--- Material for the task Enclosed Below ---

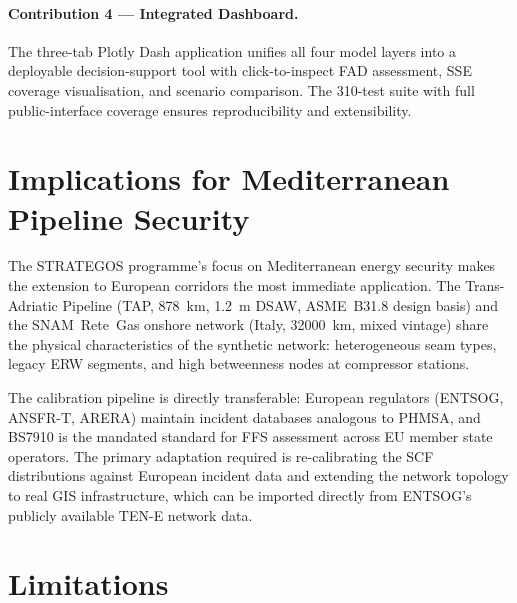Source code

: \paragraph{Contribution 4 — Integrated Dashboard.}
The three-tab Plotly Dash application unifies all four model layers
into a deployable decision-support tool with click-to-inspect FAD
assessment, SSE coverage visualisation, and scenario comparison.
The 310-test suite with full public-interface coverage ensures
reproducibility and extensibility.

\section{Implications for Mediterranean Pipeline Security}
\label{sec:conclusion_med}

The STRATEGOS programme's focus on Mediterranean energy security makes
the extension to European corridors the most immediate application.
The Trans-Adriatic Pipeline (\ac{TAP}, \SI{878}{\kilo\meter},
\SI{1.2}{\meter} DSAW, \acs{ASME}~B31.8 design basis) and the
SNAM~Rete~Gas onshore network (Italy, \SI{32000}{\kilo\meter},
mixed vintage) share the physical characteristics of the synthetic
network: heterogeneous seam types, legacy ERW segments, and high
betweenness nodes at compressor stations.

The calibration pipeline is directly transferable: European regulators
(ENTSOG, ANSFR-T, ARERA) maintain incident databases analogous to
\ac{PHMSA}, and \ac{BS7910} is the mandated standard for FFS
assessment across EU member state operators.  The primary adaptation
required is re-calibrating the SCF distributions against European
incident data and extending the network topology to real GIS
infrastructure, which can be imported directly from ENTSOG's
publicly available TEN-E network data.

\section{Limitations}
\label{sec:conclusion_limitations}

--- End of Enclosed Material for the task ---

Problem description.
The final stretch of the listing, from the line containing "network: heterogeneous seam" through its last line, both included, is to be output exactly and by itself.

Answer to this exercise.
network: heterogeneous seam types, legacy ERW segments, and high
betweenness nodes at compressor stations.

The calibration pipeline is directly transferable: European regulators
(ENTSOG, ANSFR-T, ARERA) maintain incident databases analogous to
\ac{PHMSA}, and \ac{BS7910} is the mandated standard for FFS
assessment across EU member state operators.  The primary adaptation
required is re-calibrating the SCF distributions against European
incident data and extending the network topology to real GIS
infrastructure, which can be imported directly from ENTSOG's
publicly available TEN-E network data.

\section{Limitations}
\label{sec:conclusion_limitations}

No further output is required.